From application to life after graduation, this book provides financial insights for those who are college bound.
Jodi Okun’s excellent book, Secrets of a Financial Aid Pro, explores what it takes to pay for college.
For many high school students and their parents, applying for college is a stressful, often confusing rite of passage. Stagnant wages and ever-increasing tuition have led to a situation in which many families must also apply for financial aid—a process that is its own kind of stressful and confusing. Okun, a former college financial aid counselor who is now an independent consultant, aims to calm and inform the parents of college-bound students by guiding them through the financial aid jungle.

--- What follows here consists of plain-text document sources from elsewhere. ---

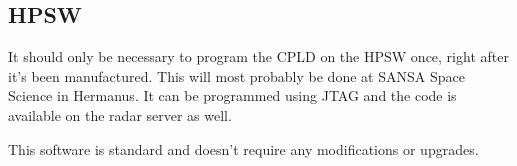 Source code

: \clearpage

\subsection{HPSW}
\label{subsec:sw_hpsw}
It should only be necessary to program the CPLD on the HPSW once, right after it's been manufactured. This will most probably be done at SANSA Space Science in Hermanus. It can be programmed using JTAG and the code is available on the radar server as well.
\par
This software is standard and doesn't require any modifications or upgrades.

\clearpage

The book is divided into three parts. The first part addresses the need to plan far in advance—in middle school or even earlier. The author offers seasoned advice about not just saving money, but preparing students for college. Particularly helpful is the manner in which Okun breaks down the necessary to-dos that should occur in each of a student’s four years of high school. Included are a useful checklist, a list of questions to ask during college visits, and a handy form that students can use to evaluate each school they’re interested in. This section also explains the application process, along with the various admission decisions, such as “early action,” “early decision,” and “rolling admission.” This kind of insider information will be especially helpful for understanding admissions from the school’s perspective.

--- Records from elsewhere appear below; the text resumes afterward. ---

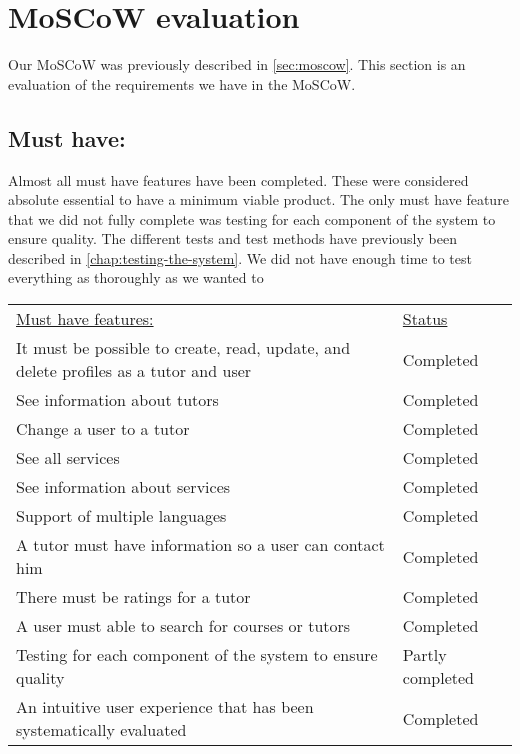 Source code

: \section{MoSCoW evaluation}
Our MoSCoW was previously described in \autoref{sec:moscow}. 
This section is an evaluation of the requirements we have in the MoSCoW.

\subsection{Must have:}
Almost all must have features have been completed.
These were considered absolute essential to have a minimum viable product. 
The only must have feature that we did not fully complete was testing for each component of the system to ensure quality.
The different tests and test methods have previously been described in \autoref{chap:testing-the-system}.
We did not have enough time to test everything as thoroughly as we wanted to

\begin{table}[h]
    \begin{tabularx}{\textwidth}{|X|l|}
    \underline{Must have features:}                                                                   & \underline{Status} \\
    It must be possible to create, read, update, and delete profiles as a tutor and user              & Completed \\
    See information about tutors                                                                      & Completed \\
    Change a user to a tutor                                                                          & Completed \\
    See all services                                                                                  & Completed \\
    See information about services                                                                    & Completed \\
    Support of multiple languages                                                                     & Completed \\
    A tutor must have information so a user can contact him                                           & Completed \\
    There must be ratings for a tutor                                                                 & Completed \\
    A user must able to search for courses or tutors                                                  & Completed \\
    Testing for each component of the system to ensure quality                                        & Partly completed \\
    An intuitive user experience that has been systematically evaluated                               & Completed \\
    \end{tabularx}
\end{table}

The second portion of the book concentrates on financial aid, clearly and succinctly explaining the different kinds of aid and types of college savings investments. The section also provides a lot of detail, as well as “myth-busters” about FAFSA (the federal financial aid application) that should considerably reduce the apprehension in completing this common form. Okun also runs down everything from grants to scholarships to work-study programs to loans in a chapter that is a treasure trove for anyone seeking financial aid.
The third section may be the most unique portion of the book. It covers a subject typically overlooked by college admissions and financial aid sources: money management by students. As Okun points out, “the post-college period will likely still have an impact on your family and, possibly, your finances.” Here, the author offers many good ideas to assist parents in engaging their college students in conversations about money, as well as useful strategies for students to embrace after graduation, such as making a budget, managing expenses, and understanding ways to pay back student loans.

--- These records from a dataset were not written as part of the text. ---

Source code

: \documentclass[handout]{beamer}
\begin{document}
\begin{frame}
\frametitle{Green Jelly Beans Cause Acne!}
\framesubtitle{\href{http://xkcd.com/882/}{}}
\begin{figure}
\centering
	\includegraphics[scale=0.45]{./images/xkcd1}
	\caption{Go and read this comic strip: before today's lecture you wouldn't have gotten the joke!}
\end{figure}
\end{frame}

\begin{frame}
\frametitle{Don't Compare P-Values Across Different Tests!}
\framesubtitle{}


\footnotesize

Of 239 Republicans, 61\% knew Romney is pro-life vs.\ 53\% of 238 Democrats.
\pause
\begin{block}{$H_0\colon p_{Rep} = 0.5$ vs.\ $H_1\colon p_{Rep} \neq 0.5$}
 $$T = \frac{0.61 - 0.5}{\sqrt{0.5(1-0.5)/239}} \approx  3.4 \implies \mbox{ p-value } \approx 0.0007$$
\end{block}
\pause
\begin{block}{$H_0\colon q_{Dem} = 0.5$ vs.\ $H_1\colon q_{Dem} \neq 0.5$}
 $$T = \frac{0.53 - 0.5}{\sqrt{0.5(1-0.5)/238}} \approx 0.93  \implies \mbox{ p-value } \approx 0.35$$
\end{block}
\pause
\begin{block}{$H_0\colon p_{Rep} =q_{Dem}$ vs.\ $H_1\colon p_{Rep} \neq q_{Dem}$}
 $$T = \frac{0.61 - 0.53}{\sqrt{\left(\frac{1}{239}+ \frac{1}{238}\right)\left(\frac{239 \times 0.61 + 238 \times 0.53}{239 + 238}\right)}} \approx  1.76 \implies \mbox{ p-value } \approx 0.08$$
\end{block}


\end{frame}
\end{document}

The book is well organized, with clear explanations, highlighted text, and short chapters. Each chapter ends with a useful summary of bulleted key points.
Jodi Okun has done a masterful job of creating a highly readable, empathetic guidebook with just the right amount of detail. With a calm, experienced voice, she takes the bewilderment out of the college financial aid process for parents and also conveys sensible financial advice to help college graduates take the next step in their lives.
Disclosure: This article is not an endorsement, but a review. The publisher of this book provided free copies of the book and paid a small fee to have their book reviewed by a professional reviewer. Foreword Reviews and Clarion Reviews make no guarantee that the publisher will receive a positive review. Foreword Magazine, Inc. is disclosing this in accordance with the Federal Trade Commission’s 16 CFR, Part 255.